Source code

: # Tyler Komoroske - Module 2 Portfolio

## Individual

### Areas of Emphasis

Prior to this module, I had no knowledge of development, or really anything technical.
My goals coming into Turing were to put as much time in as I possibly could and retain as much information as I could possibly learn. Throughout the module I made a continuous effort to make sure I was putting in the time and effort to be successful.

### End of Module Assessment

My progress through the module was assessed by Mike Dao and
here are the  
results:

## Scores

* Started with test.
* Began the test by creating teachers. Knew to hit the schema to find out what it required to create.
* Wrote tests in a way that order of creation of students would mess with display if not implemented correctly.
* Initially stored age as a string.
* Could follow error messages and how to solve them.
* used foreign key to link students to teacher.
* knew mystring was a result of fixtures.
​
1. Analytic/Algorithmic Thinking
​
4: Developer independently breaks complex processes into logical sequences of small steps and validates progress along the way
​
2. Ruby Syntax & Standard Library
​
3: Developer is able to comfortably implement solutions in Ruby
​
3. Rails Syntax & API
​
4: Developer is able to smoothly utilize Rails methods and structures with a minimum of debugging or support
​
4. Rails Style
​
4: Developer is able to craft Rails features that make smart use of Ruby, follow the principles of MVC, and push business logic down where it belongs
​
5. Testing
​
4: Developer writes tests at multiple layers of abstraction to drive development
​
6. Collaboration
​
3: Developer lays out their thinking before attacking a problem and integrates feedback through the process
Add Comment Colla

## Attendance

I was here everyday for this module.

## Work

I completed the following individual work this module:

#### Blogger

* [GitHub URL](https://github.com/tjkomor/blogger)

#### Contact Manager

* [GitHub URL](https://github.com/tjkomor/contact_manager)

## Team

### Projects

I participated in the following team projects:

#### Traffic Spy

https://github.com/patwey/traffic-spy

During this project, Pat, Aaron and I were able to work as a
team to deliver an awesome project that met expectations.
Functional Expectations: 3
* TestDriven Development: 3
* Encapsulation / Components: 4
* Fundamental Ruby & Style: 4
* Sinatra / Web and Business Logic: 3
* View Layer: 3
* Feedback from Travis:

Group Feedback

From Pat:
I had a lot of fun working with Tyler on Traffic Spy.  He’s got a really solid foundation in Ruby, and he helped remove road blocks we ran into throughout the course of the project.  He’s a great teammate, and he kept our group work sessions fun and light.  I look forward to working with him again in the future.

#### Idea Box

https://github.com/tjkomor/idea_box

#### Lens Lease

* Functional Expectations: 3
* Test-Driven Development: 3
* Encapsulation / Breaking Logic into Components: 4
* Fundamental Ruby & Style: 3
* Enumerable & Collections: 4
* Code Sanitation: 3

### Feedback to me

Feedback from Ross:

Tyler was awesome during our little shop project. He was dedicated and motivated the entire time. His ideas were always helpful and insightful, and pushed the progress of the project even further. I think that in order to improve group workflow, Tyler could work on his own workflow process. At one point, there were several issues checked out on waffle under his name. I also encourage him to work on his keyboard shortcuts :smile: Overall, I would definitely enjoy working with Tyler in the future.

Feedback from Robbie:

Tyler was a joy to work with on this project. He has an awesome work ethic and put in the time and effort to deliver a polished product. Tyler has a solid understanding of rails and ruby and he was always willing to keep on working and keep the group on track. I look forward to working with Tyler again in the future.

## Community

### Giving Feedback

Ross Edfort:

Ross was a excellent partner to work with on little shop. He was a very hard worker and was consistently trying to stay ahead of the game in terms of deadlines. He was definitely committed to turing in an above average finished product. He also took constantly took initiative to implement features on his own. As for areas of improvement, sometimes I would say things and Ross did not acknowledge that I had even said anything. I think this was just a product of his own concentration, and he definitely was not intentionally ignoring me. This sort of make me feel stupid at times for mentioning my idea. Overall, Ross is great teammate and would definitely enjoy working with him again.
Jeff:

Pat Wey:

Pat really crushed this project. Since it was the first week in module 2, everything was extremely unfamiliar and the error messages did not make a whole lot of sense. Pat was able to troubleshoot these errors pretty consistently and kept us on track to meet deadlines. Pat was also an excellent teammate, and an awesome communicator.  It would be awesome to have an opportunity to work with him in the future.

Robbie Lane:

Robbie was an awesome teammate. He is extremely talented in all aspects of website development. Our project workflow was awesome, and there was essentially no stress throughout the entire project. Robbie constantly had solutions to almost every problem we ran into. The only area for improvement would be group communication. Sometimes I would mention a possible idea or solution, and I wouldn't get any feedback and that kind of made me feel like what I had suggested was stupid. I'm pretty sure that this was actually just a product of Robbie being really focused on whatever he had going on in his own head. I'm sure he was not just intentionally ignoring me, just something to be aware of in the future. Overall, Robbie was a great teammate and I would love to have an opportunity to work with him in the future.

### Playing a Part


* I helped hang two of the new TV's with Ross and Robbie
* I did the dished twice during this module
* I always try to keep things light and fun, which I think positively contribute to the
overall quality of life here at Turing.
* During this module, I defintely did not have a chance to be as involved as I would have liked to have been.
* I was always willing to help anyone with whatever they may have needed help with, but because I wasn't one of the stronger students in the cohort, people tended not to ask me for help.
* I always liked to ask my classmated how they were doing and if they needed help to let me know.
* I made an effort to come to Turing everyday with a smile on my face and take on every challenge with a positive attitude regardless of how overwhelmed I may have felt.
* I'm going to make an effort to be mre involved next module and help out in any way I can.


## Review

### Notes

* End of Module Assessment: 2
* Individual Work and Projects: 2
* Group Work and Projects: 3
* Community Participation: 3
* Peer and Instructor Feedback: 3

------------------------------

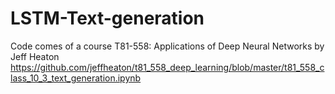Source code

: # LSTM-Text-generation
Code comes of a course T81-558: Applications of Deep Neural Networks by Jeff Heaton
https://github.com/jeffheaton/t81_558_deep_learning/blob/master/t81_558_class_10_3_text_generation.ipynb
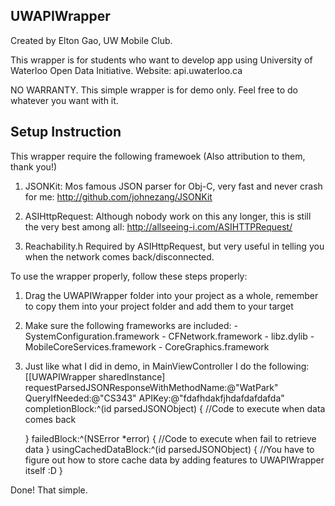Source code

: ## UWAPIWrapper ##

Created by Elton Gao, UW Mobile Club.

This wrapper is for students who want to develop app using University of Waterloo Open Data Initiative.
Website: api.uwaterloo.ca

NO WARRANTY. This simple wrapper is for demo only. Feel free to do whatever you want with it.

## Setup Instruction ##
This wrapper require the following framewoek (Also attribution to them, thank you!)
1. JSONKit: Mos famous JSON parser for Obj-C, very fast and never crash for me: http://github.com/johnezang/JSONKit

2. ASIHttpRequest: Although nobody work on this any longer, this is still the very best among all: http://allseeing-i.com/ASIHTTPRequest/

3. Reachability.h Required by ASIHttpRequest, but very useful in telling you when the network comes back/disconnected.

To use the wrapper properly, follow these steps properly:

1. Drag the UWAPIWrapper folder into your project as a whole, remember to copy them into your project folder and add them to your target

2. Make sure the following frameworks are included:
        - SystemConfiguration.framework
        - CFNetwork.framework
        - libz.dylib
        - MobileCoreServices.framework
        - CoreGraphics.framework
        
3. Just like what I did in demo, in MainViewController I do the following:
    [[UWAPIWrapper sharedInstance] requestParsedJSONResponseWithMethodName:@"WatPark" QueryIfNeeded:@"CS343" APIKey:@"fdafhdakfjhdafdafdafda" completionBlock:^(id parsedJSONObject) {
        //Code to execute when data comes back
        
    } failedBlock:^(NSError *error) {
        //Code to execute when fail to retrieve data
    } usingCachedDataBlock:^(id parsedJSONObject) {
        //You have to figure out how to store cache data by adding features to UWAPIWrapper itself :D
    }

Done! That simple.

------------------------------

TASK STATEMENT:
Using the data above, print exactly the lines from the line that contains "Created by Elton Gao, UW Mobile Club." through the line that contains "This wrapper require", with both included.

YOUR SOLUTION:
Created by Elton Gao, UW Mobile Club.

This wrapper is for students who want to develop app using University of Waterloo Open Data Initiative.
Website: api.uwaterloo.ca

NO WARRANTY. This simple wrapper is for demo only. Feel free to do whatever you want with it.

## Setup Instruction ##
This wrapper require the following framewoek (Also attribution to them, thank you!)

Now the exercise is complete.